Blade Dancer: Lineage of Light
Eventually, though, battles will start, either initiated by you or the monsters, and when you do, the game launches into a real-time system that's actually rather good. Everyone, teammate and monster alike, is given a circular clock that slowly fills (though you can't see the enemy's). When it does a full circle, your team can act, allowing you to do the usual attack, magic (dubbed lunabilities, and broken into attack, healing, support and group flavors), item use, run and equip options. Though this seems like standard stuff (and it is to be honest, just with the ever-pressing threat of the enemy attacking while you're making up your mind), there are two factors that keep the game interesting.
The first is the fact that all magic -- sorry, lunabilities -- is pulled from a shared Luna pool that increases as everyone (friend or foe) attacks. This meter starts out fairly skimpy, but is bolstered by the number of party members and by running mini-quests for villagers (more on them in a second), and the twist is that everyone in the fight, both good and bad, pull from this pool. You can smack an enemy while they're charging up their spell and cancel it out, but they can do the same, so there's strategy in using magic. Do you keep attacking with weapons to build up the gauge so you can do a more powerful magic-based attack or support spell, or do you dip into it to keep enemies from doing the same?

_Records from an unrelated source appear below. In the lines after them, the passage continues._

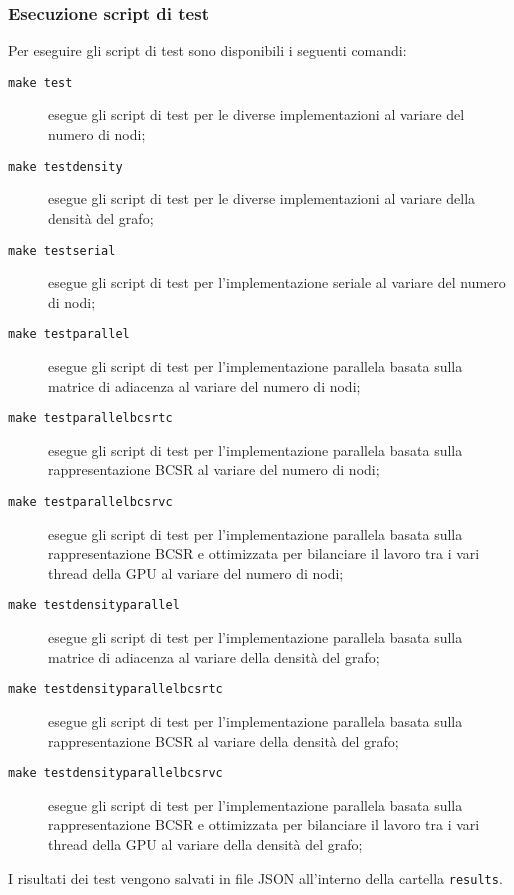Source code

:     \subsubsection*{Esecuzione script di test}

        Per eseguire gli script di test sono disponibili i seguenti comandi:
        \begin{description}
            \item[\texttt{make test}] esegue gli script di test per le diverse implementazioni al variare del numero di nodi;
            \item[\texttt{make testdensity}] esegue gli script di test per le diverse implementazioni al variare della densità del grafo;
            \item[\texttt{make testserial}] esegue gli script di test per l'implementazione seriale al variare del numero di nodi;
            \item[\texttt{make testparallel}] esegue gli script di test per l'implementazione parallela basata sulla matrice di adiacenza al variare del numero di nodi;
            \item[\texttt{make testparallelbcsrtc}] esegue gli script di test per l'implementazione parallela basata sulla rappresentazione BCSR al variare del numero di nodi;
            \item[\texttt{make testparallelbcsrvc}] esegue gli script di test per l'implementazione parallela basata sulla rappresentazione BCSR e ottimizzata per bilanciare il lavoro tra i vari thread della GPU al variare del numero di nodi;
            \item[\texttt{make testdensityparallel}] esegue gli script di test per l'implementazione parallela basata sulla matrice di adiacenza al variare della densità del grafo;
            \item[\texttt{make testdensityparallelbcsrtc}] esegue gli script di test per l'implementazione parallela basata sulla rappresentazione BCSR al variare della densità del grafo;
            \item[\texttt{make testdensityparallelbcsrvc}] esegue gli script di test per l'implementazione parallela basata sulla rappresentazione BCSR e ottimizzata per bilanciare il lavoro tra i vari thread della GPU al variare della densità del grafo;
        \end{description}

        I risultati dei test vengono salvati in file JSON all'interno della cartella \texttt{results}.

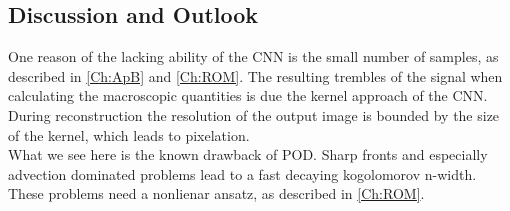 \subsection{Discussion and Outlook}
 One reason of the lacking ability of the CNN is the small number of samples, as described in \cref{Ch:ApB} and \cref{Ch:ROM}. The resulting trembles of the signal when calculating the macroscopic quantities is due the kernel approach of the CNN. During reconstruction the resolution of the output image is bounded by the size of the kernel, which leads to pixelation.\\
  What we see here is the known drawback of POD. Sharp fronts and especially advection dominated problems lead to a fast decaying kogolomorov n-width. These problems need a nonlienar ansatz, as described in \cref{Ch:ROM}.
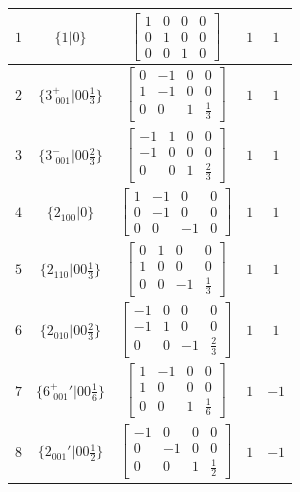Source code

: \documentclass[fleqn,8pt]{jsarticle}
\begin{document}
\begin{longtable}{ccccc}
$ 1 $ & $ \{1|0\} $ & $ \begin{bmatrix} 1 & 0 & 0 & 0 \\ 0 & 1 & 0 & 0 \\ 0 & 0 & 1 & 0 \end{bmatrix} $ & $ 1 $ & $ 1 $ \\ \hline
$ 2 $ & $ \{3^{+}_{\,\,001}|0 0 \frac{1}{3}\} $ & $ \begin{bmatrix} 0 & -1 & 0 & 0 \\ 1 & -1 & 0 & 0 \\ 0 & 0 & 1 & \frac{1}{3} \end{bmatrix} $ & $ 1 $ & $ 1 $ \\ \hline
$ 3 $ & $ \{3^{-}_{\,\,001}|0 0 \frac{2}{3}\} $ & $ \begin{bmatrix} -1 & 1 & 0 & 0 \\ -1 & 0 & 0 & 0 \\ 0 & 0 & 1 & \frac{2}{3} \end{bmatrix} $ & $ 1 $ & $ 1 $ \\ \hline
$ 4 $ & $ \{2{}_{100}|0\} $ & $ \begin{bmatrix} 1 & -1 & 0 & 0 \\ 0 & -1 & 0 & 0 \\ 0 & 0 & -1 & 0 \end{bmatrix} $ & $ 1 $ & $ 1 $ \\ \hline
$ 5 $ & $ \{2{}_{110}|0 0 \frac{1}{3}\} $ & $ \begin{bmatrix} 0 & 1 & 0 & 0 \\ 1 & 0 & 0 & 0 \\ 0 & 0 & -1 & \frac{1}{3} \end{bmatrix} $ & $ 1 $ & $ 1 $ \\ \hline
$ 6 $ & $ \{2{}_{010}|0 0 \frac{2}{3}\} $ & $ \begin{bmatrix} -1 & 0 & 0 & 0 \\ -1 & 1 & 0 & 0 \\ 0 & 0 & -1 & \frac{2}{3} \end{bmatrix} $ & $ 1 $ & $ 1 $ \\ \hline
$ 7 $ & $ \{6^{+}_{\,\,001}{}'|0 0 \frac{1}{6}\} $ & $ \begin{bmatrix} 1 & -1 & 0 & 0 \\ 1 & 0 & 0 & 0 \\ 0 & 0 & 1 & \frac{1}{6} \end{bmatrix} $ & $ 1 $ & $ -1 $ \\ \hline
$ 8 $ & $ \{2{}_{001}{}'|0 0 \frac{1}{2}\} $ & $ \begin{bmatrix} -1 & 0 & 0 & 0 \\ 0 & -1 & 0 & 0 \\ 0 & 0 & 1 & \frac{1}{2} \end{bmatrix} $ & $ 1 $ & $ -1 $ \\ \hline

\end{longtable}
\end{document}
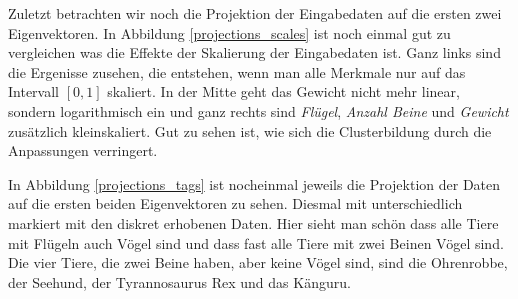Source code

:  
 Zuletzt betrachten wir noch die Projektion der Eingabedaten auf die ersten zwei  Eigenvektoren. In Abbildung \ref{projections_scales} ist noch einmal gut zu vergleichen was die Effekte der Skalierung der Eingabedaten ist. Ganz links sind die Ergenisse zusehen, die entstehen, wenn man alle Merkmale nur auf das Intervall $[0, 1]$ skaliert. In der Mitte geht das Gewicht nicht mehr linear, sondern logarithmisch ein und ganz rechts sind \emph{Flügel}, \emph{Anzahl Beine} und \emph{Gewicht} zusätzlich kleinskaliert. Gut zu sehen ist, wie sich die Clusterbildung durch die Anpassungen verringert.
 
 In Abbildung \ref{projections_tags} ist nocheinmal jeweils die Projektion der Daten auf die ersten beiden Eigenvektoren zu sehen. Diesmal mit unterschiedlich markiert mit den diskret erhobenen Daten. Hier sieht man \zb schön dass alle Tiere mit Flügeln auch Vögel sind und dass fast alle Tiere mit zwei Beinen Vögel sind. Die vier Tiere, die zwei Beine haben, aber keine Vögel sind, sind die Ohrenrobbe, der Seehund, der Tyrannosaurus Rex und das Känguru.


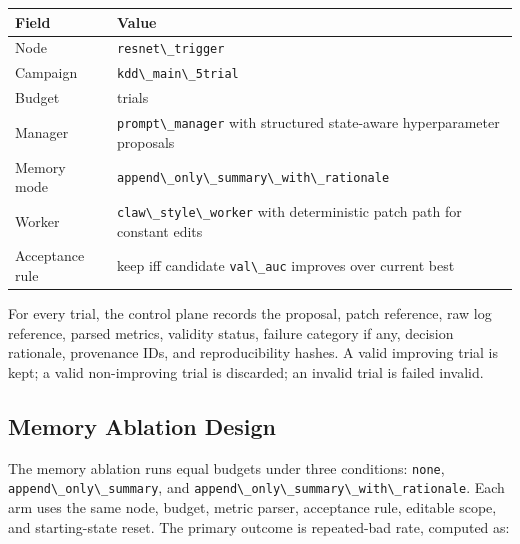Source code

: \begin{table}[t]
\small
\begin{tabular}{@{}
  >{\raggedright\arraybackslash}p{}
  >{\raggedright\arraybackslash}p{}@{}}
\toprule
\begin{minipage}[b]{\linewidth}\raggedright
Field
\end{minipage} & \begin{minipage}[b]{\linewidth}\raggedright
Value
\end{minipage} \\
\midrule
\bottomrule
Node & \passthrough{\lstinline!resnet\_trigger!} \\
Campaign & \passthrough{\lstinline!kdd\_main\_5trial!} \\
Budget & 5 trials \\
Manager & \passthrough{\lstinline!prompt\_manager!} with structured state-aware hyperparameter proposals \\
Memory mode & \passthrough{\lstinline!append\_only\_summary\_with\_rationale!} \\
Worker & \passthrough{\lstinline!claw\_style\_worker!} with deterministic patch path for constant edits \\
Acceptance rule & keep iff candidate \passthrough{\lstinline!val\_auc!} improves over current best \\
\end{tabular}
\end{table}

For every trial, the control plane records the proposal, patch reference, raw log reference, parsed metrics, validity status, failure category if any, decision rationale, provenance IDs, and reproducibility hashes. A valid improving trial is kept; a valid non-improving trial is discarded; an invalid trial is failed invalid.

\subsection{Memory Ablation Design}\label{memory-ablation-design}

The memory ablation runs equal budgets under three conditions: \passthrough{\lstinline!none!}, \passthrough{\lstinline!append\_only\_summary!}, and \passthrough{\lstinline!append\_only\_summary\_with\_rationale!}. Each arm uses the same node, budget, metric parser, acceptance rule, editable scope, and starting-state reset. The primary outcome is repeated-bad rate, computed as:

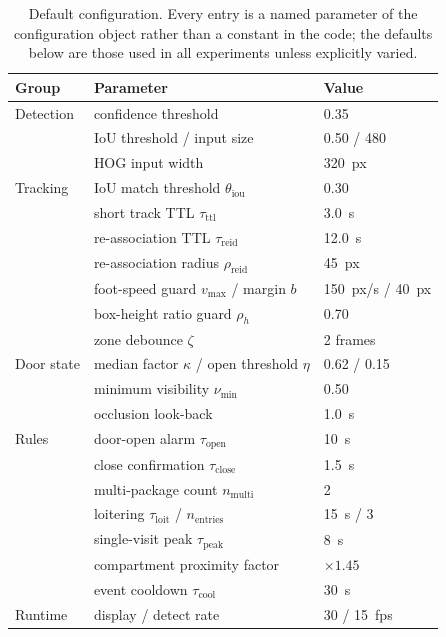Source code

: \documentclass[journal,article,submit,oneauthor]{Definitions/mdpi}
\begin{document}
\begin{table}[H]
\caption{Default configuration. Every entry is a named parameter of the configuration
object rather than a constant in the code; the defaults below are those used in all
experiments unless explicitly varied.\label{tab:params}}
\small
\begin{tabularx}{\textwidth}{l l X}
\toprule
\textbf{Group} & \textbf{Parameter} & \textbf{Value} \\
\midrule
Detection & confidence threshold & 0.35 \\
 & IoU threshold / input size & 0.50 / 480 \\
 & HOG input width & 320~px \\
\midrule
Tracking & IoU match threshold $\theta_{\mathrm{iou}}$ & 0.30 \\
 & short track TTL $\tau_{\mathrm{ttl}}$ & 3.0~s \\
 & re-association TTL $\tau_{\mathrm{reid}}$ & 12.0~s \\
 & re-association radius $\rho_{\mathrm{reid}}$ & 45~px \\
 & foot-speed guard $v_{\max}$ / margin $b$ & 150~px/s / 40~px \\
 & box-height ratio guard $\rho_h$ & 0.70 \\
 & zone debounce $\zeta$ & 2 frames \\
\midrule
Door state & median factor $\kappa$ / open threshold $\eta$ & 0.62 / 0.15 \\
 & minimum visibility $\nu_{\min}$ & 0.50 \\
 & occlusion look-back & 1.0~s \\
\midrule
Rules & door-open alarm $\tau_{\mathrm{open}}$ & 10~s \\
 & close confirmation $\tau_{\mathrm{close}}$ & 1.5~s \\
 & multi-package count $n_{\mathrm{multi}}$ & 2 \\
 & loitering $\tau_{\mathrm{loit}}$ / $n_{\mathrm{entries}}$ & 15~s / 3 \\
 & single-visit peak $\tau_{\mathrm{peak}}$ & 8~s \\
 & compartment proximity factor & $\times 1.45$ \\
 & event cooldown $\tau_{\mathrm{cool}}$ & 30~s \\
\midrule
Runtime & display / detect rate & 30 / 15~fps \\
\bottomrule
\end{tabularx}
\end{table}
\end{document}
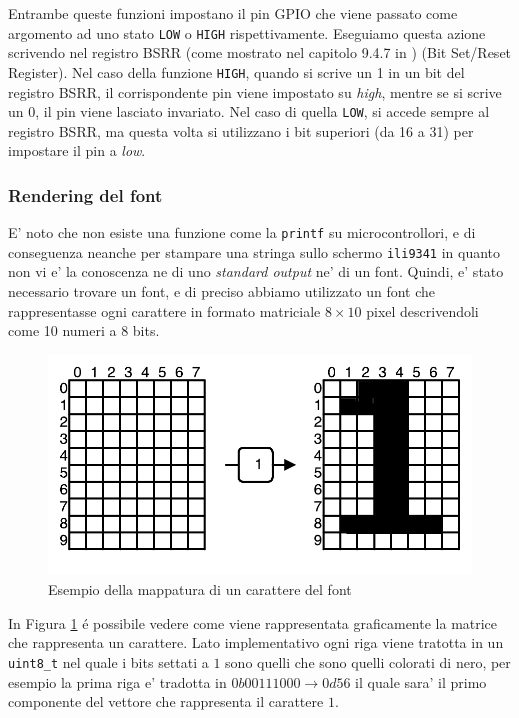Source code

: \documentclass[a4paper]{article}
\begin{document}
Entrambe queste funzioni impostano il pin GPIO che viene passato come argomento ad uno stato \texttt{LOW} o \texttt{HIGH} rispettivamente.  Eseguiamo questa azione scrivendo nel registro BSRR (come mostrato nel capitolo 9.4.7 in \cite{STM32F334xx}) (Bit Set/Reset Register). Nel caso della funzione \texttt{HIGH}, quando si scrive un 1 in un bit del registro BSRR, il corrispondente pin viene impostato su \textit{high}, mentre se si scrive un 0, il pin viene lasciato invariato. Nel caso di quella \texttt{LOW}, si accede sempre al registro BSRR, ma questa volta si utilizzano i bit superiori (da 16 a 31) per impostare il pin a \textit{low}.

\subsubsection{Rendering del font}

E' noto che non esiste una funzione come la \texttt{printf} su microcontrollori, e di conseguenza neanche per stampare una stringa sullo schermo \texttt{ili9341} in quanto non vi e' la conoscenza ne di uno \textit{standard output} ne' di un font. Quindi, e' stato necessario trovare un font, e di preciso abbiamo utilizzato un font che rappresentasse ogni carattere in formato matriciale $8 \times 10$ pixel descrivendoli come 10 numeri a 8 bits.

\begin{figure}[h!t]
    \begin{center}
        \includegraphics[scale=0.5]{./figures/matrix_font.pdf}
    \end{center}
    \caption{Esempio della mappatura di un carattere del font}
    \label{fig:matrix_font}
\end{figure}

In Figura \ref{fig:matrix_font} é possibile vedere come viene rappresentata graficamente la matrice che rappresenta un carattere. Lato implementativo ogni riga viene tratotta in un \texttt{uint8\_t} nel quale i bits settati a $1$ sono quelli che sono quelli colorati di nero, per esempio la prima riga e' tradotta in $0b00111000 \rightarrow 0d56$ il quale sara' il primo componente del vettore che rappresenta il carattere $1$.
\end{document}
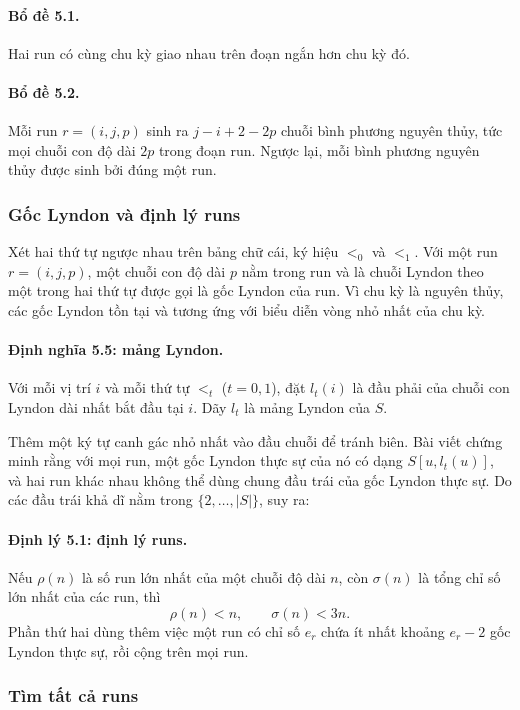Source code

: \documentclass[11pt]{article}
\begin{document}
\paragraph{Bổ đề 5.1.}
Hai run có cùng chu kỳ giao nhau trên đoạn ngắn hơn chu kỳ đó.

\paragraph{Bổ đề 5.2.}
Mỗi run $r=(i,j,p)$ sinh ra $j-i+2-2p$ chuỗi bình phương nguyên thủy, tức mọi
chuỗi con độ dài $2p$ trong đoạn run. Ngược lại, mỗi bình phương nguyên thủy
được sinh bởi đúng một run.

\subsubsection{Gốc Lyndon và định lý runs}

Xét hai thứ tự ngược nhau trên bảng chữ cái, ký hiệu $<_0$ và $<_1$. Với một run
$r=(i,j,p)$, một chuỗi con độ dài $p$ nằm trong run và là chuỗi Lyndon theo một
trong hai thứ tự được gọi là gốc Lyndon của run. Vì chu kỳ là nguyên thủy, các
gốc Lyndon tồn tại và tương ứng với biểu diễn vòng nhỏ nhất của chu kỳ.

\paragraph{Định nghĩa 5.5: mảng Lyndon.}
Với mỗi vị trí $i$ và mỗi thứ tự $<_t$ ($t=0,1$), đặt $l_t(i)$ là đầu phải của
chuỗi con Lyndon dài nhất bắt đầu tại $i$. Dãy $l_t$ là mảng Lyndon của $S$.

Thêm một ký tự canh gác nhỏ nhất vào đầu chuỗi để tránh biên. Bài viết chứng
minh rằng với mọi run, một gốc Lyndon thực sự của nó có dạng
$S[u,l_t(u)]$, và hai run khác nhau không thể dùng chung đầu trái của gốc Lyndon
thực sự. Do các đầu trái khả dĩ nằm trong $\{2,\ldots,|S|\}$, suy ra:

\paragraph{Định lý 5.1: định lý runs.}
Nếu $\rho(n)$ là số run lớn nhất của một chuỗi độ dài $n$, còn $\sigma(n)$ là
tổng chỉ số lớn nhất của các run, thì
\[
  \rho(n)<n,\qquad \sigma(n)<3n.
\]
Phần thứ hai dùng thêm việc một run có chỉ số $e_r$ chứa ít nhất khoảng
$e_r-2$ gốc Lyndon thực sự, rồi cộng trên mọi run.

\subsubsection{Tìm tất cả runs}
\end{document}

This has to be weighted against the game's other major deviation from other RPG habits: item crafting. See, all weapons in the game break. It's inevitable, so just using them means you'll whittle away at the on-screen meter that shows the durability. Both weapons and armor in towns are incredibly expensive later in the game, so equipping your whole party is a financial impossibility, but if you take an item to an appraiser, they'll break the sword or wand or bracelet down into core parts, which you can then buy from shops to build your own.
Because weapons and armor are often bonded with earth, fire, water or wind elements, it's best to let one of your party members craft toward their affinity. The results are a fraction of the price of store-bought goods, and you can make unlimited supplies so long as you have the materials. The recopies aren't terribly tough to understand, and the prices of raw materials are cheap enough that you can start messing with stuff fairly quickly, though this can often yield weapons that are too powerful to use. Still, is a simple system, though your enjoyment of the game will be directly proportional to how much you like crafting.
It's not a perfect science, and you'll often botch a job, but the item lost into the process is almost always a common one. More powerful versions of weapons and armor are dropped by enemies and found in chests out in the world, but there are items which can't be appraised and are thus limited to whatever their natural durability is. Since weapon breaks are inevitable, the battle system forces you to balance out physical attacks (and most of the offensive lunabilities also use weapons), with more passive or supporting spells, and all this must be done while watching the Luna pool to make sure enemies aren't cranking up either.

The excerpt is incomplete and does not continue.